Yellow light from the hall angled into their room as the door opened, followed by giggling that was quickly shushed.

Every time Reese had brought home a guy, Tom had been out at the library, only showing up partway through the action to sit in the hall and eavesdrop on the scenes that had been fueling his fantasies for the past month. He'd threatened that one time to walk in on Reese, but there was no way he'd ever do it.

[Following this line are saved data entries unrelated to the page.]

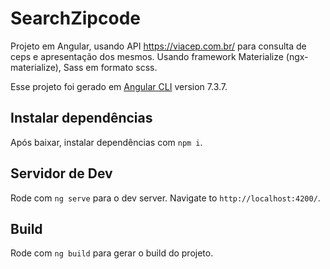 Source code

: # SearchZipcode

Projeto em Angular, usando API https://viacep.com.br/ para consulta de ceps e apresentação dos mesmos. Usando framework Materialize (ngx-materialize), Sass em formato scss.

Esse projeto foi gerado em [Angular CLI](https://github.com/angular/angular-cli) version 7.3.7.

## Instalar dependências

Após baixar, instalar dependências com `npm i`.

## Servidor de Dev

Rode com `ng serve` para o dev server. Navigate to `http://localhost:4200/`. 

## Build

Rode com `ng build` para gerar o build do projeto. 

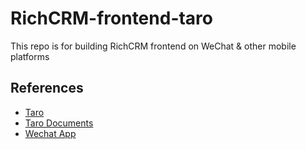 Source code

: # RichCRM-frontend-taro
This repo is for building RichCRM frontend on WeChat &amp; other mobile platforms

## References
- [Taro](https://github.com/NervJS/taro)
- [Taro Documents](https://docs.taro.zone/en/docs/)
- [Wechat App](https://developers.weixin.qq.com/miniprogram/dev/framework/)
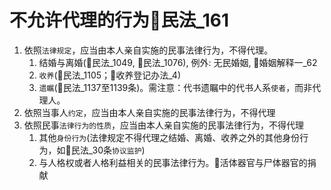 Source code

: # 不允许代理的行为🚪民法_161


1. 依照`法律规定`，应当由本人亲自实施的民事法律行为，不得代理。
    1. 结婚与离婚(🚪民法_1049, 🚪民法_1076), 例外: 无民婚姻, 🚪婚姻解释一_62
    2. `收养`(🚪民法_1105；🚪收养登记办法_4)
    3. `遗瞩`(🚪民法_1137至1139条)。需注意：代书遗瞩中的代书人系`使者`，而非代理人。
2. 依照当事人`约定`，应当由本人亲自实施的民事法律行为，不得代理
3. 依照民事`法律行为的性质`，应当由本人亲自实施的民事法律行为，不得代理
    1. 其他`身份行为`(法律规定不得代理之结婚、离婚、收养之外的其他身份行为，如🚪民法_30条`协议监护`)
    2. 与人格权或者人格利益相关的民事法律行为。🍐活体器官与尸体器官的捐献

Only his headache tonight, so intense he'd felt dizzy, had persuaded him to give up precious study time at the library, hiding in the stacks on the seventh floor, for an early night's sleep. He was curled up on his side, facing the room, a pillow punched up under his cheek. He kept his eyes shut and listened to Reese stop halfway in the room, knowing he'd been spotted.

“Hey, your roommate—”

That night's “first prize is a blowjob” winner wasn't as drunk as he sounded.

It took Reese about two seconds to make the decision to cross the line. Tom could have sworn he could hear the thoughts themselves running through his brain.

It was my room before it was his.

What's he doing back so early anyway?

If he wakes up, who cares? Maybe he'll leave.

“Sleeps like the dead,” Reese announced, voice barely low enough to qualify as a whisper. He tugged his guest for the night, smaller and slimmer than him, as always, farther into the room, the other guy leaning back a little, pulling with his body weight against the hands Reese had wrapped around his wrists.

Tom kept his eyes open, bare slits that allowed him to watch as Reese pushed the smaller boy with the long straight hair past his shoulders up against his closet door, the boy's hair a dark colorless curtain in the shadows of their entryway, half-lit by the shine from the hall. Reese pulled a wrist to each side and pinned them against the closet door, and Tom felt himself grow hard under his sheet. He slid a hand down to grab himself, simply holding on for now. He squeezed once and a hot jolt of pleasure shot up his spine and down to his toes, flexing them with a quick spasm of sweet nerves.

Reese was grinding his crotch against that of the strange boy who tore his mouth away from Reese to pant out a protest.

“Wait. My room. We can go—”

“No.” Reese captured his mouth again, almost gently, still pinning him to the door with hands spread wide and the pressure of his hips. Tom tried to imagine it, the press of Reese's hard cock through his jeans and felt his own penis thicken in his hands. He dragged his thumb across the head of his dick and shivered. Reese whispered loud enough for him to hear, “Too far away. Come on. All you have to do is be quiet. You can do that, right?”

The strange boy proved almost immediately that he wasn't a good bet for silence when he moaned as Reese tucked his mouth against the side of his neck. The kid's head fell back against the door, eyes shut tight, his lower lip clamped between his teeth as he tried to keep his mouth shut while Reese did whatever it was that made the kid push his hips hard against Tom's roommate and curl one ankle around Reese's calf, locking them tight together.

The kid held out for about two minutes.

“Okay,” he gasped, as soon as Reese transferred both of his wrists to one hand pinned above his head and dove straight for his zipper with his free hand, sliding his hand in the kid's pants. “But what if he wakes up?”